To the modern conservationist it seems odd that these plans were so focused on roads, but the automobile was new and exciting and in the West had almost singlehandedly popularized the idea of "wilderness recreation." The mountains were no longer a destination only for the hardiest adventurers, they were also for city dwellers, out for a drive and a picnic. The ideal of natural preservation was a long, winding road with regular scenic pullouts. If the road could access a summer resort, all the better. Denver was doing it, and so Albuquerque would too.

Behind the scenes, the wheels of government had been turning. The Forest Service approved construction through the mountains in 1919, which would "make accessible some of the most beautiful mountain scenery in the state, in addition to bringing within easy reach sites for summer homes and temporary camping places." At this point in its history, the Forest Service routinely leased space for the construction of private homes, and a small number were established in the national forest as the road progressed inwards.

Bernalillo County had raised $12,500, the Forest Service committed $25,000, and the state was lobbied for another $12,500. A Forest Service engineer, speaking to the County Commission, noted that the road would provide access to 30 million board feet of lumber. The Forest Service said that construction could be finished by the end of the summer, and in September, the section from Placitas to Ellis Ranch opened to drivers. The road from Ellis Ranch to San Antonito had been surveyed, but work had not yet started.


We should consider again how this historic project relates to the modern roads, because there is a surprise. Today, the primary access from Albuquerque to the eastern slopes of the Sandias is via I-40 to Tijeras, and then NM-14 north through Cedar Crest and to then to San Antonito. There, NM-536 branches to the west, becoming Sandia Crest Scenic Highway.

NM-536 turns into Sandia Crest Scenic Highway, which is actually not a numbered highway at all, at a 90-degree turn by the Balsam Glade picnic area. From the picnic area, a much smaller, rougher dirt road descends to the north: NM-165. Today, NM-165 is a rugged and adventurous route to Placitas, impassable in winter and unfriendly to passenger vehicles.

And yet, in the summer of 1919, it was this route that was made a "first class road" to Ellis Ranch. The former site of Ellis Ranch now has a surprisingly well-paved parking lot off of the dirt NM-165, signed as "Las Huertas Canyon," and a trail continues up the creek through much of what was the summer resort. It took about an hour and a half, the Journal reported, to drive from Albuquerque to Ellis Ranch by this route around the north side. The travel time probably isn't all that much faster today, given the slow going on the dirt road.

In 1920, Bernalillo County ran into some trouble on the project funding. The county's plan to fund much of the project through bonds on the tax assessment was, it turns out, in violation of state law. For accounting reasons, the total sum of the bonds would have to be much lower. The county was effectively out of the project, at least as far as money was concerned.

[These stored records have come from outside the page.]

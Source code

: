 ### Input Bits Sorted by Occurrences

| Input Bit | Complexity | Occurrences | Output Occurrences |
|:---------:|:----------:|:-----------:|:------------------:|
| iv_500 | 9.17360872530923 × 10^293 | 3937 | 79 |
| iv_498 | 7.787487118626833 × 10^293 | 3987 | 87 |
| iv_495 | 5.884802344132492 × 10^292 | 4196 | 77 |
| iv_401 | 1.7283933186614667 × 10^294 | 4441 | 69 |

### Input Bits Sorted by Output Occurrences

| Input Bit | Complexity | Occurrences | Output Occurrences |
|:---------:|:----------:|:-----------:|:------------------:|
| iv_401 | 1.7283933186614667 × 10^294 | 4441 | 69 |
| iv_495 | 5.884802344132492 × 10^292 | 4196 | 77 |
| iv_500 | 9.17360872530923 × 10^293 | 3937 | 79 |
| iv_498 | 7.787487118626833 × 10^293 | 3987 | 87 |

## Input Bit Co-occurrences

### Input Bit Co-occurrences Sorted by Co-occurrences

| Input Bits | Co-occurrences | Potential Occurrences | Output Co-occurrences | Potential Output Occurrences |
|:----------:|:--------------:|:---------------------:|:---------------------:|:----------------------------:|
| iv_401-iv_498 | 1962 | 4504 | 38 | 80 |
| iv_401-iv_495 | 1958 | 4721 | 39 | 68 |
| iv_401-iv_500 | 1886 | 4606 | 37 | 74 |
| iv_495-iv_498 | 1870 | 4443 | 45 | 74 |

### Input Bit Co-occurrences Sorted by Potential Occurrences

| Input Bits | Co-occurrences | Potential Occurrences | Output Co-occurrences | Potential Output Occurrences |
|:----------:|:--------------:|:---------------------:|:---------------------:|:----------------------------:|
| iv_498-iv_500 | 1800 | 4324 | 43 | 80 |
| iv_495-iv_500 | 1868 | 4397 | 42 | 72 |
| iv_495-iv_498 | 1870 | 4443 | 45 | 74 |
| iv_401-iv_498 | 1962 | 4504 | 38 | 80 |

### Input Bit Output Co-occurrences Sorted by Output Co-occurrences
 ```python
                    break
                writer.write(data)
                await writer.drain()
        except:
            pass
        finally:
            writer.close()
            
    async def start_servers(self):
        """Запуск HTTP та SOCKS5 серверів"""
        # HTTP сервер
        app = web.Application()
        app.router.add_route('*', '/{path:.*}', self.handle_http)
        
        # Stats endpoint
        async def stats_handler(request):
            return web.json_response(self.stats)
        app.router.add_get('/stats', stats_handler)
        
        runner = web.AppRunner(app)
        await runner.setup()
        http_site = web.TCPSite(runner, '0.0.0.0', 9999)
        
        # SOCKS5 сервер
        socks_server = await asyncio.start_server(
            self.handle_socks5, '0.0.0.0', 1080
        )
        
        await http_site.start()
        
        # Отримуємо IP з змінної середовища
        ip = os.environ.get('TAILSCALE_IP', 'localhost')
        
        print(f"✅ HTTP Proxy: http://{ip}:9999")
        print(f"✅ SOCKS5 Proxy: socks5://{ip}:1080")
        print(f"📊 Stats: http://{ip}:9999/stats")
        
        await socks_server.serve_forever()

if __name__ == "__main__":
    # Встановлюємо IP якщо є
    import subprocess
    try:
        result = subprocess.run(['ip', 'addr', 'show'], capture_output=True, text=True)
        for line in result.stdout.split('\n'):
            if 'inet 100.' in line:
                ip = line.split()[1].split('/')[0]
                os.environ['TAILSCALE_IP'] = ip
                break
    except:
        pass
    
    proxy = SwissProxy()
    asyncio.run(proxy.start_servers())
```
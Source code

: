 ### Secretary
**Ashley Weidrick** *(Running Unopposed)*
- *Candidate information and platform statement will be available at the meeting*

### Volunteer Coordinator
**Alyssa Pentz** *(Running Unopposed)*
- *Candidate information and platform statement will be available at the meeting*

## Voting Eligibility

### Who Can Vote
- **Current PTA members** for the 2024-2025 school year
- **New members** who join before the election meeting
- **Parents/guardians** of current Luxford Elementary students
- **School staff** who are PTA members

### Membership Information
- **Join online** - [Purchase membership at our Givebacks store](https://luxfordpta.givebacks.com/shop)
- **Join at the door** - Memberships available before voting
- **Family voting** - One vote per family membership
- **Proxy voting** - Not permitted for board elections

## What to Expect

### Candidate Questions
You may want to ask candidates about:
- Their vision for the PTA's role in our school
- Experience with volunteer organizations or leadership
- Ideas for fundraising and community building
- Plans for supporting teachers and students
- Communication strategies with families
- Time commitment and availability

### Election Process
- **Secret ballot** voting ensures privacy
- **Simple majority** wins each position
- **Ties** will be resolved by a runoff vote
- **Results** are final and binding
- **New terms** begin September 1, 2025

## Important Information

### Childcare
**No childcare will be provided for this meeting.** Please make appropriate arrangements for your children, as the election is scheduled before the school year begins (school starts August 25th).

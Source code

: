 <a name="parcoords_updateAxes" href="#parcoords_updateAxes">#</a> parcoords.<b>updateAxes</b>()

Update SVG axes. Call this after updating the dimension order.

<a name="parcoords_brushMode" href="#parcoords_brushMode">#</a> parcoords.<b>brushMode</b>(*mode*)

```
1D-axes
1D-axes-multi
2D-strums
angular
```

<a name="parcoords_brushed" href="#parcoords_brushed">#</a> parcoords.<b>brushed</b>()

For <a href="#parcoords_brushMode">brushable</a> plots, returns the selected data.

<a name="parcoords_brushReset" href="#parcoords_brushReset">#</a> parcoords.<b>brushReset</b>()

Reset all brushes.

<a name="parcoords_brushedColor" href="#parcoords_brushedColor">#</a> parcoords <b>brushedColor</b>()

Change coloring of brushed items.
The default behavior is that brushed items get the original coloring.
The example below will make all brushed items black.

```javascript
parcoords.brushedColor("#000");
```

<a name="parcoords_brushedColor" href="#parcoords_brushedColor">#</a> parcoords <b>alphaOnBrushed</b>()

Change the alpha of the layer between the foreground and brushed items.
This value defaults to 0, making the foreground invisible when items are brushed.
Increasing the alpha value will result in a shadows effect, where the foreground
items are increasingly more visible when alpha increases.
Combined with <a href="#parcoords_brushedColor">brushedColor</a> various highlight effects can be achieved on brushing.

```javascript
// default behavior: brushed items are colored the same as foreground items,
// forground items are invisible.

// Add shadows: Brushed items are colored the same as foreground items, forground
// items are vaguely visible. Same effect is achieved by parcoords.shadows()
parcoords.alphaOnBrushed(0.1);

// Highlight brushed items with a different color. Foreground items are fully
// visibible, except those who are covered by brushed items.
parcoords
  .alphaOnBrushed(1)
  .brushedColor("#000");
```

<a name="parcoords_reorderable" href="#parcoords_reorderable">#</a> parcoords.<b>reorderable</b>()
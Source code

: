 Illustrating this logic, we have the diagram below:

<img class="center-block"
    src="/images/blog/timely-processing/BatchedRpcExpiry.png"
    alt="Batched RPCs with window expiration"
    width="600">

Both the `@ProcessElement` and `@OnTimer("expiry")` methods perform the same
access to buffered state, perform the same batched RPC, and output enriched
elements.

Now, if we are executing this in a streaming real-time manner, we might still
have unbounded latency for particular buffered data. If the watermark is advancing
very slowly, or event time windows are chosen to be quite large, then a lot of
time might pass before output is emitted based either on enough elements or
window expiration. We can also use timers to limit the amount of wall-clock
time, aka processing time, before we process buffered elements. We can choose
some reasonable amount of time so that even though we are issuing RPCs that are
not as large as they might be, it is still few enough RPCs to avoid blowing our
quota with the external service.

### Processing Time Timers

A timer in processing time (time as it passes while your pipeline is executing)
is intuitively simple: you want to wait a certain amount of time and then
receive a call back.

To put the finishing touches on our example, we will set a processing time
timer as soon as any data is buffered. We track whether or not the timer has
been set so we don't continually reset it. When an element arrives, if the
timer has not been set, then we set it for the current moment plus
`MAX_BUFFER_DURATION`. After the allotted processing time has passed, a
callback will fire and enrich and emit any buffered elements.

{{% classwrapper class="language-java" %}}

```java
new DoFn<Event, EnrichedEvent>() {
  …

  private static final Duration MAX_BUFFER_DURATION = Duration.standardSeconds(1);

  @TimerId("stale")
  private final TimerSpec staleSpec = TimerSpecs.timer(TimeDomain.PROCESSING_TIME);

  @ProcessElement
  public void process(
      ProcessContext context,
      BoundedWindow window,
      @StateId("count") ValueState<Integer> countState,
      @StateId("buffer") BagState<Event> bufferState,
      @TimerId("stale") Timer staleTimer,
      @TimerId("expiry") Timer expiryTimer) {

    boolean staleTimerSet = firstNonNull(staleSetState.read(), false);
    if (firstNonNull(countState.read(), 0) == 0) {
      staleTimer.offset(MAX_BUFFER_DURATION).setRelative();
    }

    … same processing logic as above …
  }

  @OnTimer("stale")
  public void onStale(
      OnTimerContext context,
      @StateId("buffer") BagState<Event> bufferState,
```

The Forest Service worked according to its own plans. Construction started on a forest road, what is now NM-536, that would later be home to Tinkertown. In summer of 1922, it reached Sulphur Spring, the first of many recreation sites on its long trip up. Progress was brisk: the newspaper reported that 2.5 miles had been completed, then a few more, then eight. The forest road seems to have gone by different names at different times, and perhaps just depending on who was talking, but as 1922 came to a close the Forest Service named it for the canyon that it followed from San Antonito: Tejano Road.

Tejano Road ended about where the bottom of the ski area is found today, some four miles short of Ellis Ranch. Much of the Ellis Ranch Loop was complete, but it wasn't a loop. Plans had been completed for the final stretch, but it was unclear who would pay for the work---and when. The Journal printed an appeals to finish the project, several times mentioning the importance of a "sky line road."

The sky line road was something of a fad in those days. California and Oregon both had them, and plans were underway in many other parts of the west. A skyline road was what we might now call a scenic byway, but with a particular emphasis on views. Many followed a ridge, right down the center, so that drivers could get a view down both sides. Extensive earth-moving and forestry were sometimes involved, modifying the environment to create these views.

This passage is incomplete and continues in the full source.